Where coding agents excel (and where they don’t)

This is a first-person, hands-on writeup of how I experienced using Copilot coding agents today. I include examples, a gotcha I hit while using it, and a short checklist so you can try it in your repos.

Why I started using Copilot coding agents

I started experimenting with Copilot coding agents because I wanted to scaffold a lot of things which IDE-based agents do not, and to see what an assistant could do for me (refactoring scaffolding, creating test harnesses, running quick migrations) and actually execute code in a prepared environment instead of just suggesting edits. Over the last few months I tested agents on various projects and refined a small set of rules that helped me experience the current possibilities of delegating tasks to an agent.

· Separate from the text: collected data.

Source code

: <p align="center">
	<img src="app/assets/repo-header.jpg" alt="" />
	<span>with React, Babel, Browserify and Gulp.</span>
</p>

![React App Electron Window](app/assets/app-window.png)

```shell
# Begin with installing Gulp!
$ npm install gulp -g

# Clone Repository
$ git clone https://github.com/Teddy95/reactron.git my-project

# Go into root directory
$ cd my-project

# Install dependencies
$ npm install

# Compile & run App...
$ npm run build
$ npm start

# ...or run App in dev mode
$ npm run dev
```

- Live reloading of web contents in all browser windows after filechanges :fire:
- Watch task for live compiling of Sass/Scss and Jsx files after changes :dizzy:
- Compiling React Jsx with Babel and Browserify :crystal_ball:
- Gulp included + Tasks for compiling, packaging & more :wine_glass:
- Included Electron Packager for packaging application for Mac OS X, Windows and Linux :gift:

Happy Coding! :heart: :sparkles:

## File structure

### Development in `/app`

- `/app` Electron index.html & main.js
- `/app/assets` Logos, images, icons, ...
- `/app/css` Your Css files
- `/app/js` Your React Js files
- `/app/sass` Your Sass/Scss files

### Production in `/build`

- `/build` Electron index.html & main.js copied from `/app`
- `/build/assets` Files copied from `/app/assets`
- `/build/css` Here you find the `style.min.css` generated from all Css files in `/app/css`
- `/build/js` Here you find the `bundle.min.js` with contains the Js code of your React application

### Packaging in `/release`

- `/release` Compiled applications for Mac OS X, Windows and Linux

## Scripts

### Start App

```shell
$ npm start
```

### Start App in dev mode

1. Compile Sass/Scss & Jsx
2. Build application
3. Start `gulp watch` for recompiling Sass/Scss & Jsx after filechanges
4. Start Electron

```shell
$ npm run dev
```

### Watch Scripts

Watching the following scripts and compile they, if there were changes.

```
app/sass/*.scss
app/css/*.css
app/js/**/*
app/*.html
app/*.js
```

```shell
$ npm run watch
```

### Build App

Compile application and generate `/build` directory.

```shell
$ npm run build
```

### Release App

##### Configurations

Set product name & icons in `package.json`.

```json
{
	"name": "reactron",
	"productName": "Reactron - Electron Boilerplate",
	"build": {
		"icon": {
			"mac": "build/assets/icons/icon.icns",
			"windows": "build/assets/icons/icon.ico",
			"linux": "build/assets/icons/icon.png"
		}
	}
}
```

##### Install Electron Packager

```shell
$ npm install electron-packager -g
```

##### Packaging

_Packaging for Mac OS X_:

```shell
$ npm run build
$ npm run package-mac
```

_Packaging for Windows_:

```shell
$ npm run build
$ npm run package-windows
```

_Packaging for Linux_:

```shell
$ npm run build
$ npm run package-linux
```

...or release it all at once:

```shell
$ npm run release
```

Beyond IDE Agents: What Copilot Coding Agents Can Do

Unlike traditional IDE-based agents, Copilot coding agents can perform a broader range of actions, including:

Branch Creation: Automatically create new branches for development tasks.
Environment Setup and WIP PRs: Set up development environments and initiate Work-In-Progress (WIP) Pull Requests on GitHub.
Task/Issue Deduction: Understand and deduce tasks from issues or descriptions. Those tasks will be put in the WIP PR description.
Building and Running Tasks: Execute build processes and run various development tasks defined in earlier steps.
WIP PR to Draft PR: Transition a WIP Pull Request to a draft Pull Request with a pre-filled body.

Where coding agents excel (and where they don’t)

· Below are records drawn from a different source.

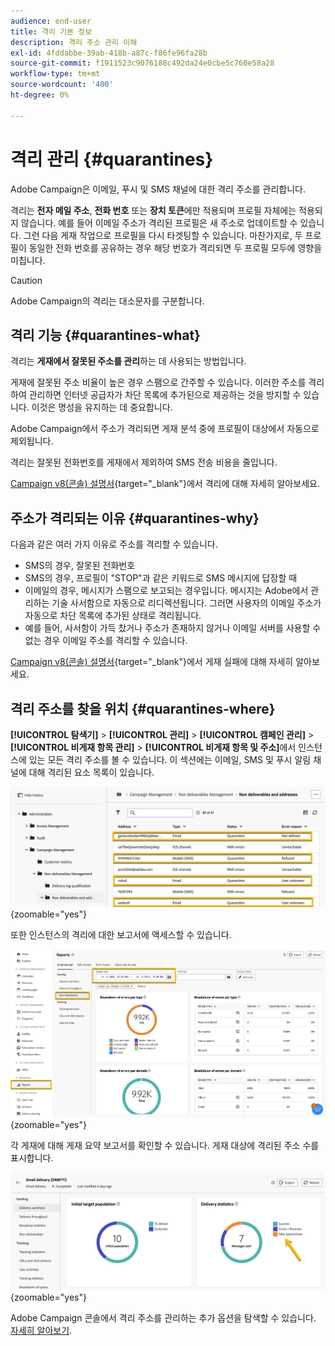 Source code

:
 ```yaml
---
audience: end-user
title: 격리 기본 정보
description: 격리 주소 관리 이해
exl-id: 4fddabbe-39ab-418b-a87c-f86fe96fa28b
source-git-commit: f1911523c9076188c492da24e0cbe5c760e58a28
workflow-type: tm+mt
source-wordcount: '400'
ht-degree: 0%

---
```


# 격리 관리 {#quarantines}

Adobe Campaign은 이메일, 푸시 및 SMS 채널에 대한 격리 주소를 관리합니다.

격리는 **전자 메일 주소**, **전화 번호** 또는 **장치 토큰**&#x200B;에만 적용되며 프로필 자체에는 적용되지 않습니다. 예를 들어 이메일 주소가 격리된 프로필은 새 주소로 업데이트할 수 있습니다. 그런 다음 게재 작업으로 프로필을 다시 타겟팅할 수 있습니다. 마찬가지로, 두 프로필이 동일한 전화 번호를 공유하는 경우 해당 번호가 격리되면 두 프로필 모두에 영향을 미칩니다.

>[!CAUTION]
>
>Adobe Campaign의 격리는 대소문자를 구분합니다.

## 격리 기능 {#quarantines-what}

격리는 **게재에서 잘못된 주소를 관리**&#x200B;하는 데 사용되는 방법입니다.

게재에 잘못된 주소 비율이 높은 경우 스팸으로 간주할 수 있습니다. 이러한 주소를 격리하여 관리하면 인터넷 공급자가 차단 목록에 추가된으로 제공하는 것을 방지할 수 있습니다. 이것은 명성을 유지하는 데 중요합니다.

Adobe Campaign에서 주소가 격리되면 게재 분석 중에 프로필이 대상에서 자동으로 제외됩니다.

격리는 잘못된 전화번호를 게재에서 제외하여 SMS 전송 비용을 줄입니다.

[Campaign v8(콘솔) 설명서](https://experienceleague.adobe.com/en/docs/campaign/campaign-v8/send/failures/quarantines){target="_blank"}에서 격리에 대해 자세히 알아보세요.

## 주소가 격리되는 이유 {#quarantines-why}

다음과 같은 여러 가지 이유로 주소를 격리할 수 있습니다.

* SMS의 경우, 잘못된 전화번호
* SMS의 경우, 프로필이 &quot;STOP&quot;과 같은 키워드로 SMS 메시지에 답장할 때
* 이메일의 경우, 메시지가 스팸으로 보고되는 경우입니다. 메시지는 Adobe에서 관리하는 기술 사서함으로 자동으로 리디렉션됩니다. 그러면 사용자의 이메일 주소가 자동으로 차단 목록에 추가된 상태로 격리됩니다.
* 예를 들어, 사서함이 가득 찼거나 주소가 존재하지 않거나 이메일 서버를 사용할 수 없는 경우 이메일 주소를 격리할 수 있습니다.

[Campaign v8(콘솔) 설명서](https://experienceleague.adobe.com/en/docs/campaign/campaign-v8/send/failures/delivery-failures){target="_blank"}에서 게재 실패에 대해 자세히 알아보세요.

## 격리 주소를 찾을 위치 {#quarantines-where}

**[!UICONTROL 탐색기]** > **[!UICONTROL 관리]** > **[!UICONTROL 캠페인 관리]** > **[!UICONTROL 비게재 항목 관리]** > **[!UICONTROL 비게재 항목 및 주소]**&#x200B;에서 인스턴스에 있는 모든 격리 주소를 볼 수 있습니다. 이 섹션에는 이메일, SMS 및 푸시 알림 채널에 대해 격리된 요소 목록이 있습니다.

![Adobe Campaign 인터페이스의 격리 위치](assets/quarantine_location.png){zoomable="yes"}

또한 인스턴스의 격리에 대한 보고서에 액세스할 수 있습니다.

![Adobe Campaign 인터페이스의 격리 보고서](assets/quarantine_reports.png){zoomable="yes"}

각 게재에 대해 게재 요약 보고서를 확인할 수 있습니다. 게재 대상에 격리된 주소 수를 표시합니다.

![격리된 주소를 표시하는 게재 요약 보고서](assets/quarantine_delivery.png){zoomable="yes"}

Adobe Campaign 콘솔에서 격리 주소를 관리하는 추가 옵션을 탐색할 수 있습니다. [자세히 알아보기](https://experienceleague.adobe.com/en/docs/campaign/campaign-v8/send/failures/quarantines#access-quarantined-addresses).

Based on my experience, here’s where coding agents currently shine and where they struggle:

✅ Good at:

Little tasks: Small, well-defined tasks are handled well.
Dependency updates: Updating dependencies is a task that agents can perform reliably.

⚠️ Okay at:

Tasks with a lot of moving parts: For example, major refactors can be challenging for agents to handle on their own.

❌ Terrible at:

Major UI things: User interface work is not a strong suit for coding agents at the moment.

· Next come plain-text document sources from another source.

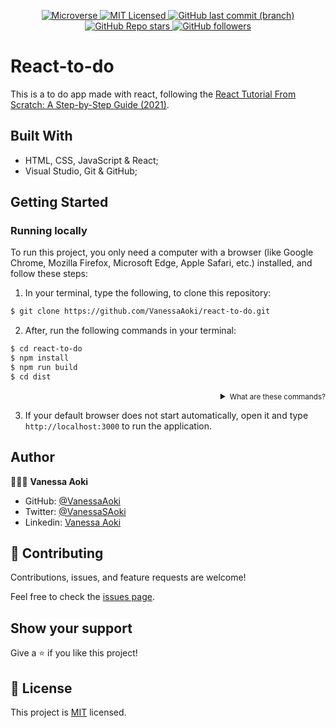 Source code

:<p align="center">
  <a href="https://www.microverse.org/">
    <img alt="Microverse" src="https://img.shields.io/badge/-Microverse-blueviolet?style=flat-square">
  </a>
  <a href="https://github.com/VanessaAoki/react-to-do/blob/main/LICENSE">
    <img alt="MIT Licensed" src="https://img.shields.io/github/license/VanessaAoki/react-to-do?style=flat-square">
  </a>
  <a href="https://github.com/VanessaAoki/react-to-do">
    <img alt="GitHub last commit (branch)" src="https://img.shields.io/github/last-commit/VanessaAoki/react-to-do/main?color=blue&style=flat-square">
  </a>
  <a href="https://github.com/VanessaAoki/react-to-do">
    <img alt="GitHub Repo stars" src="https://img.shields.io/github/stars/VanessaAoki/react-to-do?color=pink&label=%E2%98%85%20stars%20&style=flat-square">
  </a>
  <a href="https://github.com/VanessaAoki">
    <img alt="GitHub followers" src="https://img.shields.io/github/followers/VanessaAoki?color=yellow&logo=github&style=flat-square">
  </a>
</p>

# React-to-do
This is a to do app made with react, following the [React Tutorial From Scratch: A Step-by-Step Guide (2021)](https://ibaslogic.com/react-tutorial-for-beginners/).

## Built With

- HTML, CSS, JavaScript & React;
- Visual Studio, Git & GitHub;

## Getting Started

### Running locally
To run this project, you only need a computer with a browser (like Google Chrome, Mozilla Firefox, Microsoft Edge, Apple Safari, etc.) installed, and follow these steps:

1. In your terminal, type the following, to clone this repository:

```sh
$ git clone https://github.com/VanessaAoki/react-to-do.git
```

2. After, run the following commands in your terminal:

```sh
$ cd react-to-do
$ npm install
$ npm run build
$ cd dist
```
<details align="right">
<summary><small>What are these commands?</summary>
- the `$ cd` command is used to move to different folders.<br>
- while `$ npm run build` is used to compile the aplication files.</small>
</details>

3. If your default browser does not start automatically, open it and type `http://localhost:3000` to run the application.

## Author

👩🏼‍💻 **Vanessa Aoki**

- GitHub: [@VanessaAoki](https://github.com/VanessaAoki)
- Twitter: [@VanessaSAoki](https://twitter.com/VanessaSAoki)
- Linkedin: [Vanessa Aoki](https://www.linkedin.com/in/vanessasaoki/)

## 🤝 Contributing

Contributions, issues, and feature requests are welcome!

Feel free to check the [issues page](https://github.com/VanessaAoki/react-to-do/issues).

## Show your support

Give a ⭐️ if you like this project!

## 📝 License

This project is [MIT](./LICENSE) licensed.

How agents run in practice: the `copilot-setup-steps.yml` convention

The typical flow I use now is:

Create .github/workflows/copilot-setup-steps.yml on the repository’s default branch.
In that workflow, prepare everything the agent needs: runtimes, credentials (via environment secrets), databases, caches.
Let the agent run against that prepared environment: the agent then performs code changes, runs tests, and can open PRs as usual.

Treat copilot-setup-steps.yml as a minimal pre-flight script: it should be fast, idempotent, and only prepare what the agent actually needs.

Minimal example I use as a starting point

name: GitHub Copilot Setup

on: workflow_dispatch

jobs:
  copilot-setup-steps:
    name: Setup Environment for GitHub Copilot
    runs-on: ubuntu-latest
    permissions:
      id-token: write
      contents: read
    environment: copilot
    steps:
      - name: Setup dotnet
        uses: actions/setup-dotnet@v5
        with:
          dotnet-version: 9.0.x
      - name: checkout
        uses: actions/checkout@v5
      - name: Configure NuGet sources
        run: |
          if [[ -n "${{ secrets.PACKAGES_PAT }}" ]]; then
            dotnet nuget update source "github" --username this-is-irrelevant --password ${{ secrets.PACKAGES_PAT }} --store-password-in-clear-text
          else
            echo "Could not find Packages PAT"
            exit 1
          fi
      - name: Azure login
        uses: azure/login@v2
        with:
          client-id: ${{ secrets.AZURE_CLIENT_ID }}
          tenant-id: ${{ secrets.AZURE_TENANT_ID }}
          subscription-id: ${{ secrets.AZURE_SUBSCRIPTION_ID }}

Notes from my experience:

the job name should be copilot-setup-steps and file copilot-setup-steps.yml exactly. others are ignored.
Keep this workflow quick — long boot times mean more waiting (and, on paid plans, more compute cost).
remember to have permissions regarding checkout and your login. Respectively contents: read and id-token: write.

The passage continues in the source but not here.